**To do**. Everything before the line containing "- **Developer Training:**" stays out; print that line and all lines below it through the last, exactly.

**Records to process**.
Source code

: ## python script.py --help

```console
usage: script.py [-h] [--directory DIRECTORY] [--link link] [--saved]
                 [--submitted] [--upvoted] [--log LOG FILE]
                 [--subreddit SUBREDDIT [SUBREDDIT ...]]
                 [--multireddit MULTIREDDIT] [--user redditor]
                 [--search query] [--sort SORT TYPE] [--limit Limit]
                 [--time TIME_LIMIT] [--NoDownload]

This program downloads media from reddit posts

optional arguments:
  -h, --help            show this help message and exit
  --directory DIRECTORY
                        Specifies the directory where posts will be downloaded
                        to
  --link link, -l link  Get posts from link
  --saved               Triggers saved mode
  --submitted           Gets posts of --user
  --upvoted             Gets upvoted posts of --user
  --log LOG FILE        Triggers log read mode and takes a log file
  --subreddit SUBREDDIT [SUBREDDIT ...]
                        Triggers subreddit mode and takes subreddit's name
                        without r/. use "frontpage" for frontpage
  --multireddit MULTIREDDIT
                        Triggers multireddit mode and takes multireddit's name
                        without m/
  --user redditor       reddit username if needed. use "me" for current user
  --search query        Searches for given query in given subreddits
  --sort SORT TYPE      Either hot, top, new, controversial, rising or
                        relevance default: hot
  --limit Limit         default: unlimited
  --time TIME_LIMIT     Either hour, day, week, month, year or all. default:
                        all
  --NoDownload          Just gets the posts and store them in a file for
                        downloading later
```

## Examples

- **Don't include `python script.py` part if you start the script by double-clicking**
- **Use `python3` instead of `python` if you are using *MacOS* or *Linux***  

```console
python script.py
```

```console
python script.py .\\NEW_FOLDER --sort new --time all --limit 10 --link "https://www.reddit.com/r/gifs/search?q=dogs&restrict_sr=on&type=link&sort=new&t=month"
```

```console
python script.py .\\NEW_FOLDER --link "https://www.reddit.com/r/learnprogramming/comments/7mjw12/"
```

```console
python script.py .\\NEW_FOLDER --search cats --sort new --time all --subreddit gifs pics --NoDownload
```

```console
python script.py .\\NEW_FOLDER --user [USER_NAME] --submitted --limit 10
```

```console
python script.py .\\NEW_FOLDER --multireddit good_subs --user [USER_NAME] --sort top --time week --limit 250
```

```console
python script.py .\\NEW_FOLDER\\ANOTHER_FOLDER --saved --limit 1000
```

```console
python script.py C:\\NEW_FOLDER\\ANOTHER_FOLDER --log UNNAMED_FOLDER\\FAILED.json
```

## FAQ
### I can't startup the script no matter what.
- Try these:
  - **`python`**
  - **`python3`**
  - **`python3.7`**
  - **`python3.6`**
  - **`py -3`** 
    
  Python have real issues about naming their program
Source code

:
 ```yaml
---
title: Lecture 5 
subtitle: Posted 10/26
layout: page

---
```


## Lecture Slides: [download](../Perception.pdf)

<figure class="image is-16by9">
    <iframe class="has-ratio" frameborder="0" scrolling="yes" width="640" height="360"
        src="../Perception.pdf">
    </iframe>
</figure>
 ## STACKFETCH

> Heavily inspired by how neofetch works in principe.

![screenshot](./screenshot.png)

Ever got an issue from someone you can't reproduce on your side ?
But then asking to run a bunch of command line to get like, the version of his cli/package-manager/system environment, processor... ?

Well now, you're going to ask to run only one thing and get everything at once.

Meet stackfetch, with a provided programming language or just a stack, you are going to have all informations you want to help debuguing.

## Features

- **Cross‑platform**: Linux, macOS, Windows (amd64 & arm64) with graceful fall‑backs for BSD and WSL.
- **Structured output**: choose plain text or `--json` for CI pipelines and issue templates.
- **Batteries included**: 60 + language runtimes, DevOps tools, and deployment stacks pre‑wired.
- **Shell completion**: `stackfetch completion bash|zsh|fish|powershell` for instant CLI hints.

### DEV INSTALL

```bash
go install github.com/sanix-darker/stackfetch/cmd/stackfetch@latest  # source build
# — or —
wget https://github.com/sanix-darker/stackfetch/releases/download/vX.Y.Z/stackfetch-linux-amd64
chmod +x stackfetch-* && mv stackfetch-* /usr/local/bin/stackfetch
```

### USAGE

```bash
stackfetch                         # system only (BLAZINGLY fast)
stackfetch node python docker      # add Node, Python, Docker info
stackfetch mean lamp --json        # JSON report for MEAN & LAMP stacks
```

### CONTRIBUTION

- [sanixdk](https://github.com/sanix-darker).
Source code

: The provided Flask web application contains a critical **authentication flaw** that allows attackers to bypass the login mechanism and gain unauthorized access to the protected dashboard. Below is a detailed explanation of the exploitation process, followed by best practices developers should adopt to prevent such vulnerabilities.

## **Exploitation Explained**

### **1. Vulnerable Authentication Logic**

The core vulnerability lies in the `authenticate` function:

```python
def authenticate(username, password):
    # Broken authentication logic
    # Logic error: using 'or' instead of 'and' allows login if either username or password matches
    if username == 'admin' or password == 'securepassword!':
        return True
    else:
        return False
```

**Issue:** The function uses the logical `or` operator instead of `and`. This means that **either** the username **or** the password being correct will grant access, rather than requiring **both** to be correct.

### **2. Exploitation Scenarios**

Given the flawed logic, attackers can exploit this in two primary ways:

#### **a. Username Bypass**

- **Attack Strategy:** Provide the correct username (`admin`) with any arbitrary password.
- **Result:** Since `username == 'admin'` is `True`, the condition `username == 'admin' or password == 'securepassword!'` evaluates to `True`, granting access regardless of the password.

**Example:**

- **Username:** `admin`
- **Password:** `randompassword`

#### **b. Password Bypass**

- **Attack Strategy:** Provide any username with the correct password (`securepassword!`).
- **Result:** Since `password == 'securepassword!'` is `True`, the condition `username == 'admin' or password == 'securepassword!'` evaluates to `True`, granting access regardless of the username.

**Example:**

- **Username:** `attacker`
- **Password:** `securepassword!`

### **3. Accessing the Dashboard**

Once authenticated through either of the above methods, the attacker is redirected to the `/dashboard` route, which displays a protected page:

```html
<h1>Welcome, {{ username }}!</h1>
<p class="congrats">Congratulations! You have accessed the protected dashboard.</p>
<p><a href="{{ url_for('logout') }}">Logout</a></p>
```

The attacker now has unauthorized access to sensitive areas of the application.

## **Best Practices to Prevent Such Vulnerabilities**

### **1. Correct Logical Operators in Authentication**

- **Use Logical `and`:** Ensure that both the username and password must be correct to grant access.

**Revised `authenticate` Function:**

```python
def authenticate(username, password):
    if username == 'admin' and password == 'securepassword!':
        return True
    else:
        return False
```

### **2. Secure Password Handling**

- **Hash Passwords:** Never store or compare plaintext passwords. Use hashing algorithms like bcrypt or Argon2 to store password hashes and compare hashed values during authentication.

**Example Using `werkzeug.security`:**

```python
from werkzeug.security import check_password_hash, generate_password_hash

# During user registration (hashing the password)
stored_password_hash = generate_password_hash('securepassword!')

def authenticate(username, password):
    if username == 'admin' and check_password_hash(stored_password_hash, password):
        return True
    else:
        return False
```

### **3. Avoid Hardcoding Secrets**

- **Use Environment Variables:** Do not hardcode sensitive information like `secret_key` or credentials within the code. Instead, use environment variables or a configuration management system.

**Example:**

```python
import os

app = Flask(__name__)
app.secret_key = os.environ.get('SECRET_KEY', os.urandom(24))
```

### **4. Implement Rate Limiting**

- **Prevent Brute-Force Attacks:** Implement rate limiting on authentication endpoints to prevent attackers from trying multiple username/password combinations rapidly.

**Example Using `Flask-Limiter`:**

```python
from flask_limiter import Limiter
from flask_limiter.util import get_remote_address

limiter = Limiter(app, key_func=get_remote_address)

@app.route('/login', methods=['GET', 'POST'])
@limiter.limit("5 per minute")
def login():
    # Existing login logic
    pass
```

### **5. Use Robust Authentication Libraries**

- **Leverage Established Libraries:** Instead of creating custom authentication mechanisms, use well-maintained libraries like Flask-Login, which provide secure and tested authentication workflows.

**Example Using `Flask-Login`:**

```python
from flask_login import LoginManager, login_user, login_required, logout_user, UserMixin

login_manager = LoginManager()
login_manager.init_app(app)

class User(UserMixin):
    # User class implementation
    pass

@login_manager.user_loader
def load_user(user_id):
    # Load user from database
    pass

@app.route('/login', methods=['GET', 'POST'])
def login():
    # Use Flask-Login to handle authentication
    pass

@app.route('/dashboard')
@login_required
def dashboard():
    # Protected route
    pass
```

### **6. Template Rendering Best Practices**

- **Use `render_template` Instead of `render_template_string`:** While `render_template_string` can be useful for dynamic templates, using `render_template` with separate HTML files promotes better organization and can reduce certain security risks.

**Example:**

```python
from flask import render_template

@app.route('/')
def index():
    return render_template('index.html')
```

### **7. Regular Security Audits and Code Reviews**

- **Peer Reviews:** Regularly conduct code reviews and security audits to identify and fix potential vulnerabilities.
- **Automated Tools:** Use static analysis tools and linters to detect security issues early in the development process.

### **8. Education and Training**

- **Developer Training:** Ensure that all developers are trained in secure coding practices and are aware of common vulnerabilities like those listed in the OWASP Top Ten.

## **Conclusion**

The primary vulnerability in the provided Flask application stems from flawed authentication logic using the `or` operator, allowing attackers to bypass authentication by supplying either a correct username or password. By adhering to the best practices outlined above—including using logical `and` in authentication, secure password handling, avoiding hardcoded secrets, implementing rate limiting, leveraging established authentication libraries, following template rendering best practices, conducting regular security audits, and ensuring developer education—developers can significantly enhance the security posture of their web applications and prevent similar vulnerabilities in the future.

**Written response**.
- **Developer Training:** Ensure that all developers are trained in secure coding practices and are aware of common vulnerabilities like those listed in the OWASP Top Ten.

## **Conclusion**

The primary vulnerability in the provided Flask application stems from flawed authentication logic using the `or` operator, allowing attackers to bypass authentication by supplying either a correct username or password. By adhering to the best practices outlined above—including using logical `and` in authentication, secure password handling, avoiding hardcoded secrets, implementing rate limiting, leveraging established authentication libraries, following template rendering best practices, conducting regular security audits, and ensuring developer education—developers can significantly enhance the security posture of their web applications and prevent similar vulnerabilities in the future.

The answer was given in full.